> **GOAL OF THE EXERCISE**
When you reach the line with "A sub-process that" in the data below, begin printing lines exactly, and stop once the line with "Indicates that all" has been printed.

> **PROVIDED INFORMATION**
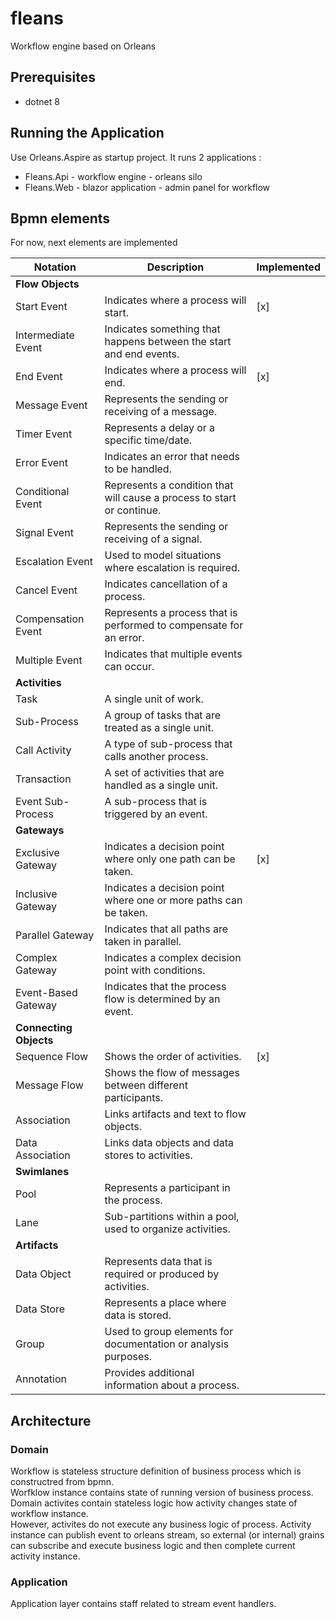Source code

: # fleans
Workflow engine based on Orleans

## Prerequisites

- dotnet 8

## Running the Application

Use Orleans.Aspire as startup project.
It runs 2 applications :
- Fleans.Api - workflow engine - orleans silo 
- Fleans.Web - blazor application - admin panel for workflow

## Bpmn elements 
For now, next elements are implemented 

| Notation             | Description                                                                 | Implemented |
|----------------------|-----------------------------------------------------------------------------|-------------|
| **Flow Objects**     |                                                                             |             |
| Start Event          | Indicates where a process will start.                                        |     [x]     |
| Intermediate Event   | Indicates something that happens between the start and end events.           |             |
| End Event            | Indicates where a process will end.                                          |     [x]     |
| Message Event        | Represents the sending or receiving of a message.                            |             |
| Timer Event          | Represents a delay or a specific time/date.                                  |             |
| Error Event          | Indicates an error that needs to be handled.                                 |             |
| Conditional Event    | Represents a condition that will cause a process to start or continue.       |             |
| Signal Event         | Represents the sending or receiving of a signal.                             |             |
| Escalation Event     | Used to model situations where escalation is required.                       |             |
| Cancel Event         | Indicates cancellation of a process.                                         |             |
| Compensation Event   | Represents a process that is performed to compensate for an error.           |             |
| Multiple Event       | Indicates that multiple events can occur.                                    |             |
| **Activities**       |                                                                             |             |
| Task                 | A single unit of work.                                                      |             |
| Sub-Process          | A group of tasks that are treated as a single unit.                         |             |
| Call Activity        | A type of sub-process that calls another process.                            |             |
| Transaction          | A set of activities that are handled as a single unit.                      |             |
| Event Sub-Process    | A sub-process that is triggered by an event.                                 |             |
| **Gateways**         |                                                                             |             |
| Exclusive Gateway    | Indicates a decision point where only one path can be taken.                 |    [x]      |
| Inclusive Gateway    | Indicates a decision point where one or more paths can be taken.             |             |
| Parallel Gateway     | Indicates that all paths are taken in parallel.                              |             |
| Complex Gateway      | Indicates a complex decision point with conditions.                          |             |
| Event-Based Gateway  | Indicates that the process flow is determined by an event.                   |             |
| **Connecting Objects**|                                                                            |             |
| Sequence Flow        | Shows the order of activities.                                              |      [x]     |
| Message Flow         | Shows the flow of messages between different participants.                  |             |
| Association          | Links artifacts and text to flow objects.                                    |             |
| Data Association     | Links data objects and data stores to activities.                            |             |
| **Swimlanes**        |                                                                             |             |
| Pool                 | Represents a participant in the process.                                     |             |
| Lane                 | Sub-partitions within a pool, used to organize activities.                   |             |
| **Artifacts**        |                                                                             |             |
| Data Object          | Represents data that is required or produced by activities.                  |             |
| Data Store           | Represents a place where data is stored.                                     |             |
| Group                | Used to group elements for documentation or analysis purposes.               |             |
| Annotation           | Provides additional information about a process.                             |             |


## Architecture

### Domain

Workflow is stateless structure definition of business process which is constructred from bpmn.  
Worfklow instance contains state of running version of business process.  
Domain activites contain stateless logic how activity changes state of workflow instance.  
However, activites do not execute any business logic of process.
Activity instance can publish event to orleans stream, so external (or internal) grains can subscribe and execute business logic and then complete current activity instance.

### Application

Application layer contains staff related to stream event handlers.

> **YOUR SOLUTION**
| Event Sub-Process    | A sub-process that is triggered by an event.                                 |             |
| **Gateways**         |                                                                             |             |
| Exclusive Gateway    | Indicates a decision point where only one path can be taken.                 |    [x]      |
| Inclusive Gateway    | Indicates a decision point where one or more paths can be taken.             |             |
| Parallel Gateway     | Indicates that all paths are taken in parallel.                              |             |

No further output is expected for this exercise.